Response. We will consider this comment for future rulemaking. C. Impracticability of Implementation by May 15, 2021 As noted previously, many commenters on the March 2021 IFC supported delaying the MCIT/R&N final rule.

Based upon the public comments expressing significant evidentiary concerns, we do not believe that it is in the best interest of Medicare beneficiaries for the MCIT/R&N final rule to become effective May 15, 2021. Under the current rule, there no requirement for evidence that MCIT devices will specifically benefit the Medicare target population. Additionally, the final rule takes away tools the CMS has to deny coverage when it becomes apparent that a particular device can be harmful to the Medicare population. If the rule goes into effect, and a device is later found to be harmful to Medicare recipients is approved under the MCIT pathway, CMS would be limited in the actions it can take to withdraw or modify coverage to protect beneficiaries.

As was noted by some commenters, early and unrestricted adoption of devices may have consequences that may not be easy to reverse. Commenters referenced publications that highlight the relationship between manufacturers and physicians and claimed that the potential for manufacturers to influence physician behavior will persist if coverage is guaranteed under MCIT. Guaranteed coverage under MCIT may further stimulate providers to adopt these technologies and could potentially lead to these technologies being prematurely viewed as standard of care which could adversely impact beneficiaries if a product does not ultimately receive Medicare coverage. Additionally, providers may make capital and capacity investments that could pose challenges to withdrawing coverage.

A common theme among some commenters is that, under the MCIT/R&N final rule as currently written, the evidence used to support FDA clearance or approval of a breakthrough device is not generalizable to the Medicare population since the Medicare population is often not adequately represented in clinical trials. Commenters noted that existing Medicare coverage paradigms rely on careful consideration of the tradeoffs between benefits and risks for the Medicare population and adequate evidence that demonstrates improved health outcomes. Commenters expressed concerns that devices covered under MCIT would not achieve that standard. Additionally, commenters cited several published studies that noted that approval of many breakthrough devices relied upon intermediate endpoints which do not always translate into real world improved health outcomes.
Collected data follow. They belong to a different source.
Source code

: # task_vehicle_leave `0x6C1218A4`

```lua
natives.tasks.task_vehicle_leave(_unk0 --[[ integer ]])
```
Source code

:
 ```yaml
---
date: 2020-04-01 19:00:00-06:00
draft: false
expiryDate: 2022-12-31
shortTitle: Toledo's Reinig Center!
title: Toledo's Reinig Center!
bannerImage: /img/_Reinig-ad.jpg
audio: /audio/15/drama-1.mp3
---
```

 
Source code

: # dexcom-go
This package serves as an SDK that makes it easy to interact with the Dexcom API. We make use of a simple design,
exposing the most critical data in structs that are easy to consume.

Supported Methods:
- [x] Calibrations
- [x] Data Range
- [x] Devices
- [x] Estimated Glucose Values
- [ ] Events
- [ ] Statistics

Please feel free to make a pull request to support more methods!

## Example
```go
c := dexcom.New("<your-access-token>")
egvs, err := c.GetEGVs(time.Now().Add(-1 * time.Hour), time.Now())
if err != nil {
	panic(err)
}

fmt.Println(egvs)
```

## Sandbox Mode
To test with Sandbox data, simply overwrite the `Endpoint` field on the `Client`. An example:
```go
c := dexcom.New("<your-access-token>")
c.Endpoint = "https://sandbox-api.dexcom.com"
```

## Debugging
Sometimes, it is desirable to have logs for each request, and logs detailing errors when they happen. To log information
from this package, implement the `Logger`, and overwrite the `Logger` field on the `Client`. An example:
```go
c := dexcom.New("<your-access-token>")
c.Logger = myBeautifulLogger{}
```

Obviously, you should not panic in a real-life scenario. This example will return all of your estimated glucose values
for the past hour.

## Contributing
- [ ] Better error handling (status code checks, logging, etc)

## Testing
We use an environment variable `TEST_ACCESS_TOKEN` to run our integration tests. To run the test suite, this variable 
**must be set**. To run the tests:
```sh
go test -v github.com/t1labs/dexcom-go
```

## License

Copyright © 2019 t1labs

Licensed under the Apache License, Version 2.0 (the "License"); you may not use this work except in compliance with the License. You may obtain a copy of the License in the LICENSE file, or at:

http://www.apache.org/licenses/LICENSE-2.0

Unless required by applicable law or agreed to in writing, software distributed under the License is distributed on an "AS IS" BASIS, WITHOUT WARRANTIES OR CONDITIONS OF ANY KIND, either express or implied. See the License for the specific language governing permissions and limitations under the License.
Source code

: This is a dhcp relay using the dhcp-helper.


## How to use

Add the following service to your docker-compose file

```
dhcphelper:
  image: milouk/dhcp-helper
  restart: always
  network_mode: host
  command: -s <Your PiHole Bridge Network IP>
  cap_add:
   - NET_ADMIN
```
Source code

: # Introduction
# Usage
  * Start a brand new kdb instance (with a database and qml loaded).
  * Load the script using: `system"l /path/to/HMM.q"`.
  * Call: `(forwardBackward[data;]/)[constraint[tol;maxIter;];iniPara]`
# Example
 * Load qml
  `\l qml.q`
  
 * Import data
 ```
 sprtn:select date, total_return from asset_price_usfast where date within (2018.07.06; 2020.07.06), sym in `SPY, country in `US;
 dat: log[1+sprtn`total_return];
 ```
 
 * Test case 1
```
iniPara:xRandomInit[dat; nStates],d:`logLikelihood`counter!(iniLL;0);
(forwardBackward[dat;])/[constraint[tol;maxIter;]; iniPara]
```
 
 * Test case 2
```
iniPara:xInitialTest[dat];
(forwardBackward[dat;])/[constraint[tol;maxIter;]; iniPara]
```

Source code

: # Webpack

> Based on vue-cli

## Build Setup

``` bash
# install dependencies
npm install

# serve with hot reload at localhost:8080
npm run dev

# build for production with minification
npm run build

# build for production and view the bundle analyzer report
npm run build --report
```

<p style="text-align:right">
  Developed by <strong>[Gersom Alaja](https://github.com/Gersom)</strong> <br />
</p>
Multiple commenters also pointed out that a major limitation of the MCIT pathway under the MCIT/R&N final rule is that manufacturers are not required or incentivized to conduct clinical trials to generate additional evidence, and contended that it is unlikely that manufacturers will voluntarily choose to do so. Further, the shift of the burden of evidence development entirely to manufacturers undermines CMS' ability to support evidence development or establish the coverage criteria (for example, provider experience, location of service, availability of supporting services) that are central to delivery of high-quality, evidence-based care for devices with insufficient evidence of a health benefit for Medicare patients. An additional delay in the effective date would allow time for CMS to address the evidentiary concerns raised by stakeholders and consider how to better balance the needs of all stakeholders and beneficiaries in particular. Additionally, there is significant uncertainty surrounding coding and payment for new MCIT devices since these issues were not addressed in the MCIT/R&N final rule.